Os governos são também um dos protagonistas da trama que trama os cidadãos, pois são, conscientemente, responsáveis pelo aparato legislativo que potencia a evasão e a elisão fiscais – nada existe fora do quadro regulamentar ou legislativo dos países. É por ação de governos que os paraísos fiscais emergem com propósito de atrair filiais das multinacionais e legitimar os fluxos financeiros subjacentes ao não pagamento de impostos. Os governos são, pois, responsáveis pelo favorecimento da prática de evasão e elisão fiscais em si, mas também responsáveis pela contradição entre as proclamações de suposta preocupação e a escassez de resultados práticos.

O sistema financeiro é o outro protagonista que falta ao conjunto, pois, é o responsável pelos movimentos financeiros. O cidadão já se habituou às taxas generosamente insignificantes de imposto sobre os lucros dos bancos. Para além do pagamento generoso de impostos, o sistema financeiro aconselha clientes, particulares e empresas, e assegura a manutenção do sigilo bancário, destinado a proteger a identidade dos que fogem ao fisco. Nas últimas décadas, os bancos cresceram até em termos de inovação financeira e internacionalizaram a sua atividade. Nos paraísos fiscais, os bancos encontram um ordenamento jurídico e fiscal que lhes permite, assim como à generalidade das grandes fortunas e das multinacionais, fugir às responsabilidades fiscais nos países onde reside a sua atividade económica.

Em suma, são quatro os protagonistas em todos os escândalos fiscais relevantes – multinacionais, big four, governos e sistema financeiro. Com as inter-relações que estabelecem, fruto da teia de interesses que envolve muitas portas giratórias, determinam os donos da cadeia que cria instrumentos jurídicos destinados a evitar o pagamento de impostos e, simultaneamente, oculta a identidade das entidades beneficiadas. É aos mais afortunados que faz proveito a redução das receitas fiscais por evasão ou elisão fiscais, as quais perpetuam e agravam as desigualdades. A razão levaria a pensar que os mais ricos, que gozam dos benefícios das suas sociedades, deveriam contribuir para uma redistribuição em proveito dos mais pobres, por via dos impostos sobre os lucros. Ora os lucros evaporam-se em territórios paradisíacos para a oligarquia que detém as multinacionais, as big four, o sistema financeiro, e governa e legisla. Trata-se de um roubo organizado em grande escala – ilegítimo e não conforme à ideia de desenvolvimento humano – e que deveria, portanto, financiar os serviços públicos nos países onde a atividade económica foi exercida.
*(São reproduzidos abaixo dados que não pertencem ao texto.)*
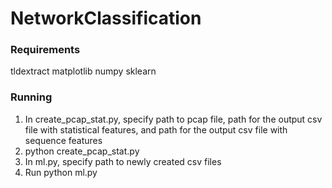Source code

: # NetworkClassification
### Requirements
tldextract
matplotlib
numpy
sklearn

### Running
1. In create_pcap_stat.py, specify path to pcap file, path for the output csv file with statistical features, and path for the output csv file with sequence features 
2. python create_pcap_stat.py
3. In ml.py, specify path to newly created csv files
4. Run python ml.py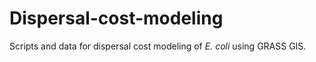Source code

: # Dispersal-cost-modeling
Scripts and data for dispersal cost modeling of _E. coli_ using GRASS GIS.
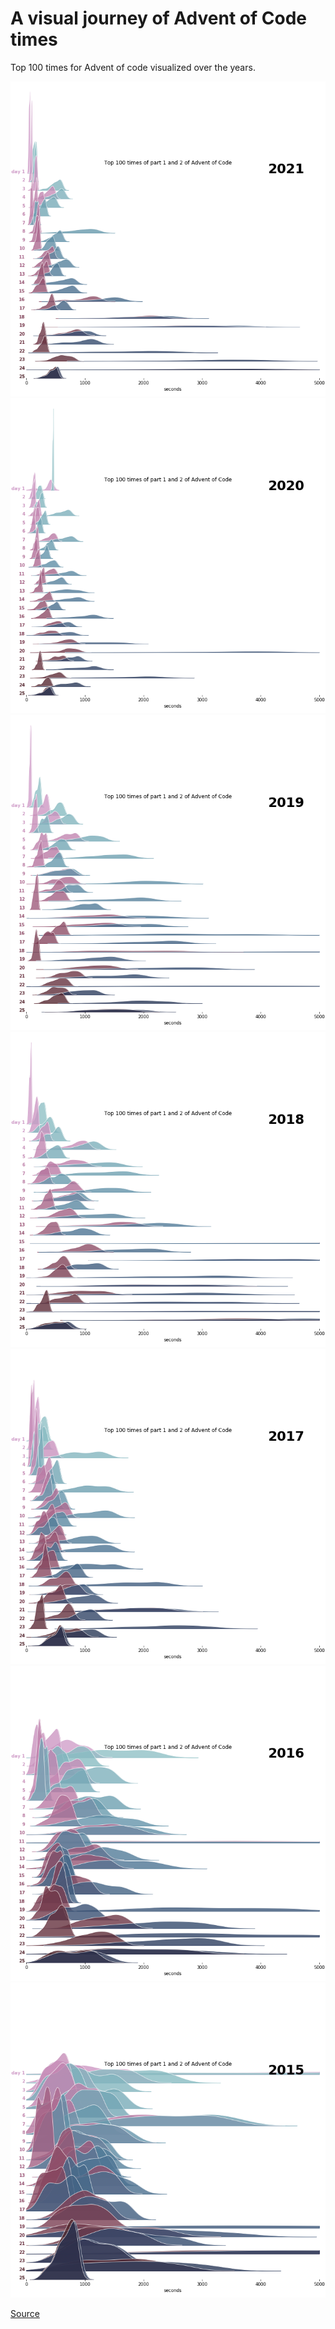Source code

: # A visual journey of Advent of Code times

Top 100 times for Advent of code visualized over the years.

![](2021.png)
![](2020.png)
![](2019.png)
![](2018.png)
![](2017.png)
![](2016.png)
![](2015.png)

[Source](https://github.com/mevdschee/aoc-stats)
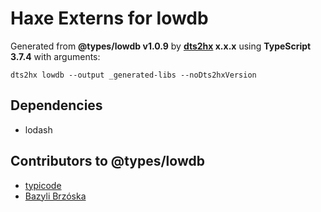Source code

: # Haxe Externs for lowdb

Generated from **@types/lowdb v1.0.9** by **[dts2hx](https://github.com/haxiomic/dts2hx) x.x.x** using **TypeScript 3.7.4** with arguments:

	dts2hx lowdb --output _generated-libs --noDts2hxVersion

## Dependencies
- lodash

## Contributors to @types/lowdb
- [typicode](https://github.com/typicode)
- [Bazyli Brzóska](https://github.com/niieani)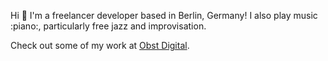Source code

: Hi :wave: I'm a freelancer developer based in Berlin, Germany! I also play music :piano:, particularly free jazz and improvisation.

Check out some of my work at [Obst Digital](obst.digital).
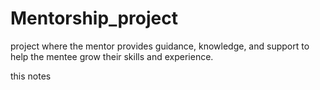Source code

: # Mentorship_project
project where the mentor provides guidance, knowledge, and support to help the mentee grow their skills and experience.

this notes

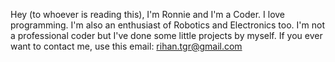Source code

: Hey (to whoever is reading this), I'm Ronnie and I'm a Coder. I love programming. I'm also an enthusiast of Robotics and Electronics too.
I'm not a professional coder but I've done some little projects by myself. If you ever want to contact me, use this email: rihan.tgr@gmail.com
De facto, o imposto sobre os rendimentos que escapa ao fisco e, por isso, não é redistribuído para o bem comum permite otimizar o lucro extraído a quem menos precisa e é, no mínimo, ganancioso.
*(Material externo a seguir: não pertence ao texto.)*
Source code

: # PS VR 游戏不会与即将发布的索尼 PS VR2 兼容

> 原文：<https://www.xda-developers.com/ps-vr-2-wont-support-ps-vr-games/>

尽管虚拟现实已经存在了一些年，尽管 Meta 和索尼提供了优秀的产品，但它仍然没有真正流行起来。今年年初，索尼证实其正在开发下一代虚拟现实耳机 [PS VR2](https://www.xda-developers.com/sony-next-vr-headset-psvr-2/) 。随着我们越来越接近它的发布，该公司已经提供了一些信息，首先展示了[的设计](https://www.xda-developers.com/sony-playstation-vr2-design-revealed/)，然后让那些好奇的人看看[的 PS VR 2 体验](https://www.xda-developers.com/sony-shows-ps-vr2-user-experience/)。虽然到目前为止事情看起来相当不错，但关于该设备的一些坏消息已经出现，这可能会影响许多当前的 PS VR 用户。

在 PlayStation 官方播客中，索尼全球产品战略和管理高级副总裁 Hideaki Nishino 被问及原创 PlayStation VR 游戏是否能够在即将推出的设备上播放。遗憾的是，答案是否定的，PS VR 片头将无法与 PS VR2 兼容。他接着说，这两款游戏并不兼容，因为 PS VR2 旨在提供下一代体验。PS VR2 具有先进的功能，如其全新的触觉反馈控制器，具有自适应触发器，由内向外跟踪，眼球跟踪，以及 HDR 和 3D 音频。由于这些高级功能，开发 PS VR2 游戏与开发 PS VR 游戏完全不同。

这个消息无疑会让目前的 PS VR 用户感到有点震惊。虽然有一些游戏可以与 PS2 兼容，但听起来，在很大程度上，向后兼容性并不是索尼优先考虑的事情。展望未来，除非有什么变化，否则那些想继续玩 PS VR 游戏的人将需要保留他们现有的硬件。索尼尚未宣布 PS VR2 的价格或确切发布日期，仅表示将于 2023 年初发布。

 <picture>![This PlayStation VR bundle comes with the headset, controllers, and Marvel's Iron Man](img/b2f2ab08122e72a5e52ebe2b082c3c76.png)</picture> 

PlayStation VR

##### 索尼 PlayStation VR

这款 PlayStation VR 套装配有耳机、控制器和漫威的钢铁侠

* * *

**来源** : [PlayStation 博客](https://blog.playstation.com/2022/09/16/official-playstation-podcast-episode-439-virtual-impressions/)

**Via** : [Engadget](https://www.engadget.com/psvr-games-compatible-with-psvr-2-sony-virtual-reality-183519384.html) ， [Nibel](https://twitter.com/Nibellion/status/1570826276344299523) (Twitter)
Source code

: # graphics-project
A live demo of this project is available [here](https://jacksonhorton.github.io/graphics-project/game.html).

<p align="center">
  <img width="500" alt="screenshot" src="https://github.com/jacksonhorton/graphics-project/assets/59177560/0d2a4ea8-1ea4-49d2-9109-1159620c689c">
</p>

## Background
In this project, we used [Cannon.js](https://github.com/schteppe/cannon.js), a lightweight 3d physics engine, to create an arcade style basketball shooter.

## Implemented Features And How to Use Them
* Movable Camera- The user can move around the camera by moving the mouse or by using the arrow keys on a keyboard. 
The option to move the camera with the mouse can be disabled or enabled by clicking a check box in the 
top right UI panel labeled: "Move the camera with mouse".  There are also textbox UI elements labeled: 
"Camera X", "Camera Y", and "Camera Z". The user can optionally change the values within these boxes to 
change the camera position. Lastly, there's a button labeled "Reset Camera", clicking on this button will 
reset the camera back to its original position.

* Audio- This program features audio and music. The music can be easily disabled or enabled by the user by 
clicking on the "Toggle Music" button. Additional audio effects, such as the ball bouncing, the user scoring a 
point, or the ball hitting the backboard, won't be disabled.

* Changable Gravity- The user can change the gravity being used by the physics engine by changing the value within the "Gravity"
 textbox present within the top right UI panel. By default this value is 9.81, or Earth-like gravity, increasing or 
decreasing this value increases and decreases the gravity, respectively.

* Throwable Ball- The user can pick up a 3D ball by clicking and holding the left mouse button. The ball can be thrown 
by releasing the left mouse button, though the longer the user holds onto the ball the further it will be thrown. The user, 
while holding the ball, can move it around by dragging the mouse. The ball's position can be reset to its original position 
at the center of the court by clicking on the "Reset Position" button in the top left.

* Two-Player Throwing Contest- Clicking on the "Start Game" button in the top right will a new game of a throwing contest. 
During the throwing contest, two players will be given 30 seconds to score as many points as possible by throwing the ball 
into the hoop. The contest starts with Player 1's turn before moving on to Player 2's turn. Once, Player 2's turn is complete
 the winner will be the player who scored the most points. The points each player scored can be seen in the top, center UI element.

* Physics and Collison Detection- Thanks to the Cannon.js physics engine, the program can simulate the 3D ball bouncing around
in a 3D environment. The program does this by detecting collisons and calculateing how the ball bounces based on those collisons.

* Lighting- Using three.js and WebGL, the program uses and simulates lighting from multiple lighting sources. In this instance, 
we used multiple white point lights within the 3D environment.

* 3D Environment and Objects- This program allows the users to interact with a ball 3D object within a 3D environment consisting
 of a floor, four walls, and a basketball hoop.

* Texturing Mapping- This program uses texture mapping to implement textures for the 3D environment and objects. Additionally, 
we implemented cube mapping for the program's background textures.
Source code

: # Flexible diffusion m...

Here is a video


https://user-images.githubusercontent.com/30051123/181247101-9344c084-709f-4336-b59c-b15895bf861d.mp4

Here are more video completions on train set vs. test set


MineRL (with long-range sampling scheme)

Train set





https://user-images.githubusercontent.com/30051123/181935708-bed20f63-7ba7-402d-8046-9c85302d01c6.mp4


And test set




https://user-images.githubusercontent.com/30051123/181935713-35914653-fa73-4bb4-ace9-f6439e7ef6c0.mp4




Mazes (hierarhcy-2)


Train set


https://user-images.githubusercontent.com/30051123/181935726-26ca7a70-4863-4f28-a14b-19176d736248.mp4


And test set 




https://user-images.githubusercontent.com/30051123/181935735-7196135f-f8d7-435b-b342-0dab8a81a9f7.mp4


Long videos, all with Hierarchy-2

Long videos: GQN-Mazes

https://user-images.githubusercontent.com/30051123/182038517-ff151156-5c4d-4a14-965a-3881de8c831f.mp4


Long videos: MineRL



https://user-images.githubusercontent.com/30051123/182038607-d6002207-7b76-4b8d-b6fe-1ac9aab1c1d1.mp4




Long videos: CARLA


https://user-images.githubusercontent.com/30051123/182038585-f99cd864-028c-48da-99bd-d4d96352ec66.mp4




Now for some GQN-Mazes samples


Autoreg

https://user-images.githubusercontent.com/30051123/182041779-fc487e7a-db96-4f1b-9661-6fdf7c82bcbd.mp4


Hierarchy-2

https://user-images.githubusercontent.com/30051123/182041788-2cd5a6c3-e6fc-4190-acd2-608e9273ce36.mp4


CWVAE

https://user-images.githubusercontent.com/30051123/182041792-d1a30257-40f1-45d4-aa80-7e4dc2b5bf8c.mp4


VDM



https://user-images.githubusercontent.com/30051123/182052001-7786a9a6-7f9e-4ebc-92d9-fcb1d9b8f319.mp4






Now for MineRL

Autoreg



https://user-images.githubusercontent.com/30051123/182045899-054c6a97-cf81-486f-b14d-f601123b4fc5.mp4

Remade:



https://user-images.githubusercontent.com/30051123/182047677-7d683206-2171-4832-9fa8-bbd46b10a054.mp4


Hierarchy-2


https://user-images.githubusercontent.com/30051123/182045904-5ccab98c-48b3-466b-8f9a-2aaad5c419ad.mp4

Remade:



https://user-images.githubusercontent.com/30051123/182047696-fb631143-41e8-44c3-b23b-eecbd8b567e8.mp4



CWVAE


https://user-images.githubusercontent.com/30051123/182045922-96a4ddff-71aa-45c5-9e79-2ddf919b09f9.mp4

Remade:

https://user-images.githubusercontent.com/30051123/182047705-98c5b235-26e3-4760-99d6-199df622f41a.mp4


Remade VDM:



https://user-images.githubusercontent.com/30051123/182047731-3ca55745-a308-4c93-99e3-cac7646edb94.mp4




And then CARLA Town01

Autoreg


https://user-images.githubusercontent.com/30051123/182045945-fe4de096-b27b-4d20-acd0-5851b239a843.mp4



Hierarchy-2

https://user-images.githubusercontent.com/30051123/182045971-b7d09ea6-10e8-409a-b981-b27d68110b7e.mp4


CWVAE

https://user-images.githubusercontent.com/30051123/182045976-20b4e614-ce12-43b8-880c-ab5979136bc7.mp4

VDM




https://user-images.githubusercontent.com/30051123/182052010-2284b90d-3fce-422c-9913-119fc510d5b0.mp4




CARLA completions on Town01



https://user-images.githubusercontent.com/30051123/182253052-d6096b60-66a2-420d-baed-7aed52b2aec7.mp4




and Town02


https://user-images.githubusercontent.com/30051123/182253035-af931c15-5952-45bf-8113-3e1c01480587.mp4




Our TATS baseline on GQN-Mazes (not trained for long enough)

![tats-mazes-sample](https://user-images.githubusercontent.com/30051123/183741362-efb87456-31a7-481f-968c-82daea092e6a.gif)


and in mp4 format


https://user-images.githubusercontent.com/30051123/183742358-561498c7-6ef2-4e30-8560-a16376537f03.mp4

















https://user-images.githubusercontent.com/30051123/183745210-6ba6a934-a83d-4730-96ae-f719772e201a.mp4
Os paraísos fiscais permitidos pelos governos, para onde se dirigem os lucros das multinacionais através do sistema financeiro e no seguimento do aconselhamento das big four servem então a vários objetivos. Os apoiantes dizem que permitem corrigir as “deficiências” do sistema financeiro internacional, introduzindo maior mobilidade ao capital por eliminar “obstáculos”. Ora os obstáculos são os impostos justos, a regulação financeira e as obrigações de transparência! Apesar do consenso mais ou menos formal sobre a necessidade de combater a evasão e elisão fiscais, pois as receitas fiscais que todos os anos desaparecem nos paraísos fiscais dariam para matar a fome das pessoas nessa condição, tardam medidas efetivas e convincentes que introduzam alguma esperança aos cidadãos cansados e justamente desconfiados. Dada a amplitude do fenómeno e a sua dimensão internacional, é evidente que qualquer solução eficaz passa pelo envolvimento das instituições internacionais.